- What you should do: Starting at the first line and ending at the last, output the data exactly.

- Material provided:
<<<<

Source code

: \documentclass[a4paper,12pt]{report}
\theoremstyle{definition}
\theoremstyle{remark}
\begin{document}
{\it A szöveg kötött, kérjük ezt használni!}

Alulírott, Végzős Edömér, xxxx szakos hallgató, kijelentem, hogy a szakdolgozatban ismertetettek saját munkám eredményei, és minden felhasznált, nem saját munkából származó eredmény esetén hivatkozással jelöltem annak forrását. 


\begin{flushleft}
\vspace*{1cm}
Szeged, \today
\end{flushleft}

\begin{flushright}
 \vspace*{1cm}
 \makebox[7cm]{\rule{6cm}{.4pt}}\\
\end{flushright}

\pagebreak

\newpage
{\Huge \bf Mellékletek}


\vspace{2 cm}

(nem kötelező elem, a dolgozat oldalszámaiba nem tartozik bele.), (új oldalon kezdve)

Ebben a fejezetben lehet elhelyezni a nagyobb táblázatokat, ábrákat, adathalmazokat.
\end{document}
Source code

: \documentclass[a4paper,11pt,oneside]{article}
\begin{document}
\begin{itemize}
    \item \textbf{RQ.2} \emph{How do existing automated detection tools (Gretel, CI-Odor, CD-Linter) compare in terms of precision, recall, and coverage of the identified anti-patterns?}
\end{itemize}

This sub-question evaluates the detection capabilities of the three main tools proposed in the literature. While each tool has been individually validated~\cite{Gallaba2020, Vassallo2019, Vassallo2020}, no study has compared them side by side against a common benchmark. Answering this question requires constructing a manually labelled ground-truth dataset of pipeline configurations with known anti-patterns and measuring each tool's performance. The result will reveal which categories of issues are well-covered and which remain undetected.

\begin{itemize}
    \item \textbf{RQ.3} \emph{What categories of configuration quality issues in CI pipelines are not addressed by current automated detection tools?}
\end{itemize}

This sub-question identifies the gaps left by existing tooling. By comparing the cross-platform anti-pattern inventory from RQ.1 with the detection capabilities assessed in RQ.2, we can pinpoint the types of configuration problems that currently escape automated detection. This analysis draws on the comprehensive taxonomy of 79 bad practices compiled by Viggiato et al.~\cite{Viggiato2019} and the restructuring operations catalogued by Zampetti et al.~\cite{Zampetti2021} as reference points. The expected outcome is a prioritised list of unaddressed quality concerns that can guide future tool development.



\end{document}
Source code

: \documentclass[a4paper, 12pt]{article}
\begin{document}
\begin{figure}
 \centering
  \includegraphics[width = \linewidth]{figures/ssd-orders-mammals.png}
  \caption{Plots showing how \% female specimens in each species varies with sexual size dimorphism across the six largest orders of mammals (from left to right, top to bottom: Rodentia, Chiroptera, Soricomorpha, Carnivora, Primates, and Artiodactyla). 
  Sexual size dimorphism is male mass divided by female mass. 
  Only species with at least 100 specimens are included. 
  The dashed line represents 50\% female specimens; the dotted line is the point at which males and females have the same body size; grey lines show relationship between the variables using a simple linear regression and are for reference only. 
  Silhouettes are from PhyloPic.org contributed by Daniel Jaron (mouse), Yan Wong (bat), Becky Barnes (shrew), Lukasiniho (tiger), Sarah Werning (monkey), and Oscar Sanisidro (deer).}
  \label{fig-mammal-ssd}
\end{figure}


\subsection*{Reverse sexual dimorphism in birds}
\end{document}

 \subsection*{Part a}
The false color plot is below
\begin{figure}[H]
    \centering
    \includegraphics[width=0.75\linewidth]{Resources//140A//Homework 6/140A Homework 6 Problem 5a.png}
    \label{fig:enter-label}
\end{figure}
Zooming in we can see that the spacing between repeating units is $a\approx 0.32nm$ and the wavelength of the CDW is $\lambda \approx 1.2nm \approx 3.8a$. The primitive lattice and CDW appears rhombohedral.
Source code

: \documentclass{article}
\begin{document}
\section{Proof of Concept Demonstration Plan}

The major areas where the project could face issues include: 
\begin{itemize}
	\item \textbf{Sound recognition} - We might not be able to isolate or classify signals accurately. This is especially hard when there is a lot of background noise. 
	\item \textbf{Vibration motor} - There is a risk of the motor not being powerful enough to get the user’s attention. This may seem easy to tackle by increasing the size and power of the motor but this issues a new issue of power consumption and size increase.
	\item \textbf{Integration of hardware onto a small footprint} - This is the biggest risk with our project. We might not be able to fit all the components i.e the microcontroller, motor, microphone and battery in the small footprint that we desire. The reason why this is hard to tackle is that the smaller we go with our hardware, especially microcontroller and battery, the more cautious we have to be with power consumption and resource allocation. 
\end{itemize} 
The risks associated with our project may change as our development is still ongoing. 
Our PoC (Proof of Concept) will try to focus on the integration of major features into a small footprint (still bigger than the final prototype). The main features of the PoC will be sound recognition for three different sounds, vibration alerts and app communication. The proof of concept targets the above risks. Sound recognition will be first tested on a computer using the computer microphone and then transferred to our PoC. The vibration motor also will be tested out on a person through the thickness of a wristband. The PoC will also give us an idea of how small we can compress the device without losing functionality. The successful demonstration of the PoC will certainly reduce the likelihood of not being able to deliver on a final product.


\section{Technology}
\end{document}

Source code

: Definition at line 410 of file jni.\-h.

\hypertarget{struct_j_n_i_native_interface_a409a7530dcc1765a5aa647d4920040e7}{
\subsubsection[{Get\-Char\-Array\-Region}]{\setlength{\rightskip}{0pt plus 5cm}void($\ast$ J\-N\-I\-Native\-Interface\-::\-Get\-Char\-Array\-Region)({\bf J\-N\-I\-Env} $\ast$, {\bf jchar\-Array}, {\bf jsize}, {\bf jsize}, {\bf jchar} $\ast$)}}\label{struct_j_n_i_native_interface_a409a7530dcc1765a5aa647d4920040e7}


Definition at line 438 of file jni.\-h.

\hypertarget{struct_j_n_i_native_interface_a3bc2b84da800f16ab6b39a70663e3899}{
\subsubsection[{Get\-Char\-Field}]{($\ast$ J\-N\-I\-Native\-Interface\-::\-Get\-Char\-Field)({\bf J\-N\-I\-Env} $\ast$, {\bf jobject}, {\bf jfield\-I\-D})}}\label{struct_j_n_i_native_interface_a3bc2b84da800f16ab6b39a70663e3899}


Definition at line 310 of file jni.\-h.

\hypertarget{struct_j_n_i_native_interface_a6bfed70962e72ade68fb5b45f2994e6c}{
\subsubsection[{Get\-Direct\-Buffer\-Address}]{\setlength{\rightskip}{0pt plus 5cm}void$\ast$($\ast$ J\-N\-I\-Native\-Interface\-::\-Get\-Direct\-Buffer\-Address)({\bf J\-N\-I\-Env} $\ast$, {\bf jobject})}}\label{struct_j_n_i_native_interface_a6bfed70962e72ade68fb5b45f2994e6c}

>>>>

- Task response:
Source code

: \documentclass[a4paper,12pt]{report}
\theoremstyle{definition}
\theoremstyle{remark}
\begin{document}
{\it A szöveg kötött, kérjük ezt használni!}

Alulírott, Végzős Edömér, xxxx szakos hallgató, kijelentem, hogy a szakdolgozatban ismertetettek saját munkám eredményei, és minden felhasznált, nem saját munkából származó eredmény esetén hivatkozással jelöltem annak forrását. 


\begin{flushleft}
\vspace*{1cm}
Szeged, \today
\end{flushleft}

\begin{flushright}
 \vspace*{1cm}
 \makebox[7cm]{\rule{6cm}{.4pt}}\\
\end{flushright}

\pagebreak

\newpage
{\Huge \bf Mellékletek}


\vspace{2 cm}

(nem kötelező elem, a dolgozat oldalszámaiba nem tartozik bele.), (új oldalon kezdve)

Ebben a fejezetben lehet elhelyezni a nagyobb táblázatokat, ábrákat, adathalmazokat.
\end{document}
Source code

: \documentclass[a4paper,11pt,oneside]{article}
\begin{document}
\begin{itemize}
    \item \textbf{RQ.2} \emph{How do existing automated detection tools (Gretel, CI-Odor, CD-Linter) compare in terms of precision, recall, and coverage of the identified anti-patterns?}
\end{itemize}

This sub-question evaluates the detection capabilities of the three main tools proposed in the literature. While each tool has been individually validated~\cite{Gallaba2020, Vassallo2019, Vassallo2020}, no study has compared them side by side against a common benchmark. Answering this question requires constructing a manually labelled ground-truth dataset of pipeline configurations with known anti-patterns and measuring each tool's performance. The result will reveal which categories of issues are well-covered and which remain undetected.

\begin{itemize}
    \item \textbf{RQ.3} \emph{What categories of configuration quality issues in CI pipelines are not addressed by current automated detection tools?}
\end{itemize}

This sub-question identifies the gaps left by existing tooling. By comparing the cross-platform anti-pattern inventory from RQ.1 with the detection capabilities assessed in RQ.2, we can pinpoint the types of configuration problems that currently escape automated detection. This analysis draws on the comprehensive taxonomy of 79 bad practices compiled by Viggiato et al.~\cite{Viggiato2019} and the restructuring operations catalogued by Zampetti et al.~\cite{Zampetti2021} as reference points. The expected outcome is a prioritised list of unaddressed quality concerns that can guide future tool development.



\end{document}
Source code

: \documentclass[a4paper, 12pt]{article}
\begin{document}
\begin{figure}
 \centering
  \includegraphics[width = \linewidth]{figures/ssd-orders-mammals.png}
  \caption{Plots showing how \% female specimens in each species varies with sexual size dimorphism across the six largest orders of mammals (from left to right, top to bottom: Rodentia, Chiroptera, Soricomorpha, Carnivora, Primates, and Artiodactyla). 
  Sexual size dimorphism is male mass divided by female mass. 
  Only species with at least 100 specimens are included. 
  The dashed line represents 50\% female specimens; the dotted line is the point at which males and females have the same body size; grey lines show relationship between the variables using a simple linear regression and are for reference only. 
  Silhouettes are from PhyloPic.org contributed by Daniel Jaron (mouse), Yan Wong (bat), Becky Barnes (shrew), Lukasiniho (tiger), Sarah Werning (monkey), and Oscar Sanisidro (deer).}
  \label{fig-mammal-ssd}
\end{figure}


\subsection*{Reverse sexual dimorphism in birds}
\end{document}

 \subsection*{Part a}
The false color plot is below
\begin{figure}[H]
    \centering
    \includegraphics[width=0.75\linewidth]{Resources//140A//Homework 6/140A Homework 6 Problem 5a.png}
    \label{fig:enter-label}
\end{figure}
Zooming in we can see that the spacing between repeating units is $a\approx 0.32nm$ and the wavelength of the CDW is $\lambda \approx 1.2nm \approx 3.8a$. The primitive lattice and CDW appears rhombohedral.
Source code

: \documentclass{article}
\begin{document}
\section{Proof of Concept Demonstration Plan}

The major areas where the project could face issues include: 
\begin{itemize}
	\item \textbf{Sound recognition} - We might not be able to isolate or classify signals accurately. This is especially hard when there is a lot of background noise. 
	\item \textbf{Vibration motor} - There is a risk of the motor not being powerful enough to get the user’s attention. This may seem easy to tackle by increasing the size and power of the motor but this issues a new issue of power consumption and size increase.
	\item \textbf{Integration of hardware onto a small footprint} - This is the biggest risk with our project. We might not be able to fit all the components i.e the microcontroller, motor, microphone and battery in the small footprint that we desire. The reason why this is hard to tackle is that the smaller we go with our hardware, especially microcontroller and battery, the more cautious we have to be with power consumption and resource allocation. 
\end{itemize} 
The risks associated with our project may change as our development is still ongoing. 
Our PoC (Proof of Concept) will try to focus on the integration of major features into a small footprint (still bigger than the final prototype). The main features of the PoC will be sound recognition for three different sounds, vibration alerts and app communication. The proof of concept targets the above risks. Sound recognition will be first tested on a computer using the computer microphone and then transferred to our PoC. The vibration motor also will be tested out on a person through the thickness of a wristband. The PoC will also give us an idea of how small we can compress the device without losing functionality. The successful demonstration of the PoC will certainly reduce the likelihood of not being able to deliver on a final product.


\section{Technology}
\end{document}

Source code

: Definition at line 410 of file jni.\-h.

\hypertarget{struct_j_n_i_native_interface_a409a7530dcc1765a5aa647d4920040e7}{
\subsubsection[{Get\-Char\-Array\-Region}]{\setlength{\rightskip}{0pt plus 5cm}void($\ast$ J\-N\-I\-Native\-Interface\-::\-Get\-Char\-Array\-Region)({\bf J\-N\-I\-Env} $\ast$, {\bf jchar\-Array}, {\bf jsize}, {\bf jsize}, {\bf jchar} $\ast$)}}\label{struct_j_n_i_native_interface_a409a7530dcc1765a5aa647d4920040e7}


Definition at line 438 of file jni.\-h.

\hypertarget{struct_j_n_i_native_interface_a3bc2b84da800f16ab6b39a70663e3899}{
\subsubsection[{Get\-Char\-Field}]{($\ast$ J\-N\-I\-Native\-Interface\-::\-Get\-Char\-Field)({\bf J\-N\-I\-Env} $\ast$, {\bf jobject}, {\bf jfield\-I\-D})}}\label{struct_j_n_i_native_interface_a3bc2b84da800f16ab6b39a70663e3899}


Definition at line 310 of file jni.\-h.

\hypertarget{struct_j_n_i_native_interface_a6bfed70962e72ade68fb5b45f2994e6c}{
\subsubsection[{Get\-Direct\-Buffer\-Address}]{\setlength{\rightskip}{0pt plus 5cm}void$\ast$($\ast$ J\-N\-I\-Native\-Interface\-::\-Get\-Direct\-Buffer\-Address)({\bf J\-N\-I\-Env} $\ast$, {\bf jobject})}}\label{struct_j_n_i_native_interface_a6bfed70962e72ade68fb5b45f2994e6c}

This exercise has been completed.